Waar is schaken ontstaan?

Schaken wordt beschreven als een strategisch vaardigheidsspel dat wordt gespeeld door twee spelers op een geruit bord waarin elk speelstuk mag bewegen volgens de vastgestelde regels. Het doel van het spel is om de tegenstander aan te vallen en hun koning in een positie te plaatsen waarin ze niet kunnen ontsnappen (schaakmat). Elke speler heeft 16 stukken waaronder een koningin, een koning, twee bisschoppen, twee ridders, twee torens en acht pionnen. De oudste artefacten van het schaakspel dateren uit ongeveer 760 en werden gevonden in Samarkand in Oezbekistan, dat deel uitmaakte van het oude Perzische rijk. Het oudste schaakboek genaamd Kitab ash-shatranj, wat 'schaakboek' betekent, dateert van 840-850 en is geschreven door een gerenommeerde schaker onder de naam al-Adliar-Rumi

Theorieën over de oorsprong van schaken

Verschillende theorieën proberen te wijzen op de oorsprong van het moderne schaak.

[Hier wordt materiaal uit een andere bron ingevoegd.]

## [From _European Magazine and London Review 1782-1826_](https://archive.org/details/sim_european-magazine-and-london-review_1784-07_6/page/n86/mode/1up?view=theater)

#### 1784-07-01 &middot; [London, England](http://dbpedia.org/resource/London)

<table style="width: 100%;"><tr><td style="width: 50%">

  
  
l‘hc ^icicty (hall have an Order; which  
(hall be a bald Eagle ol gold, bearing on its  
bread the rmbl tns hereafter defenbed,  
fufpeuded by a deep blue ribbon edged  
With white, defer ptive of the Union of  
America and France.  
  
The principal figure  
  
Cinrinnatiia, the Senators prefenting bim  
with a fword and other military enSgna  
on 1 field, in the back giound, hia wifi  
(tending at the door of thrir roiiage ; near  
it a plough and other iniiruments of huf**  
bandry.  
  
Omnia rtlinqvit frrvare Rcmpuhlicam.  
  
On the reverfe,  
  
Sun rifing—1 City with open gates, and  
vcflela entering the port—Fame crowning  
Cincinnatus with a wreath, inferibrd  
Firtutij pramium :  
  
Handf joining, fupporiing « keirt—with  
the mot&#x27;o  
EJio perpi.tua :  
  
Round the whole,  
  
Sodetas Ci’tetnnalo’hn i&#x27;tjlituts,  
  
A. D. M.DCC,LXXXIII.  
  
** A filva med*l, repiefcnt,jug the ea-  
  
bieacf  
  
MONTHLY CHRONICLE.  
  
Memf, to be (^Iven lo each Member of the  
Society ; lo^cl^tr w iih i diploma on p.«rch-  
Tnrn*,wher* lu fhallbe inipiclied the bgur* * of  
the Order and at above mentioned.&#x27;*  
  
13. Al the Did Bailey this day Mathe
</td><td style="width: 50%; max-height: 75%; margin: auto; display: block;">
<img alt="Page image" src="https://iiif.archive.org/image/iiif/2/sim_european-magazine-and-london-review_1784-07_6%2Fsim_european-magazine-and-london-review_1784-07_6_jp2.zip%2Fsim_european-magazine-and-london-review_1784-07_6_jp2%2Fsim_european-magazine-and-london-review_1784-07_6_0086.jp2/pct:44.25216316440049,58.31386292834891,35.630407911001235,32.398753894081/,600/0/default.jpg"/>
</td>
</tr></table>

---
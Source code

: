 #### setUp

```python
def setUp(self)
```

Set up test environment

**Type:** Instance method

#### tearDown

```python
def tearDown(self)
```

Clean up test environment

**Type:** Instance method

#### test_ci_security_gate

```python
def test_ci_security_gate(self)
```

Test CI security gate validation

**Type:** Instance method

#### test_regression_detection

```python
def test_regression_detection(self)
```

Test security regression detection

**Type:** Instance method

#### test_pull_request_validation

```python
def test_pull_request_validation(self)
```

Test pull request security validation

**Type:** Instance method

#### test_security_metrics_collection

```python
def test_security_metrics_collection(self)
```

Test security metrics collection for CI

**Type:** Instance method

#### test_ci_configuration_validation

Een van de theorieën suggereert dat de game is geëvolueerd van een Chinese variant die begon in de 2e eeuw voor Christus. De meest populaire theorie suggereert echter dat het spel in de 6e eeuw uit India stamt in de vorm van een vroeg Indiaas spel genaamd chaturanga. De game omvatte vier divisies van het leger, te weten cavalerie, infanterie, strijdwagens en olifanten. De chaturanga-stukken evolueerden later om de moderne ridder, pion, toren en bisschop te worden. De Indiase chaturanga verspreidde zich later langs de zijderoute naar het westen in de vorm van een chatrang in Sassanid Perzië en het oosten in de vorm van oosterse strategische behendigheidsspelletjes zoals xiangqi, shogi en janggi. Chatrang verhuisde later naar de moslimwereld in de vorm van shatranj na de islamitische verovering van Perzië. Shatranj behield grotendeels de Perzische namen van de speelstukken. De Spanjaarden toonden shatranj als ajedrez terwijl de Portugezen het xadrez noemden. De rest van Europa gebruikte variaties van de Perzische sjah, wat koning betekent. De term shah evolueerde later naar Engelse woorden zoals schaken en cheques. De termen schaakmat en toren zijn ook Engelse vertolkingen van de Perzische term sjahmat, wat betekent dat de koning klaar is en rukh wat wagen betekent.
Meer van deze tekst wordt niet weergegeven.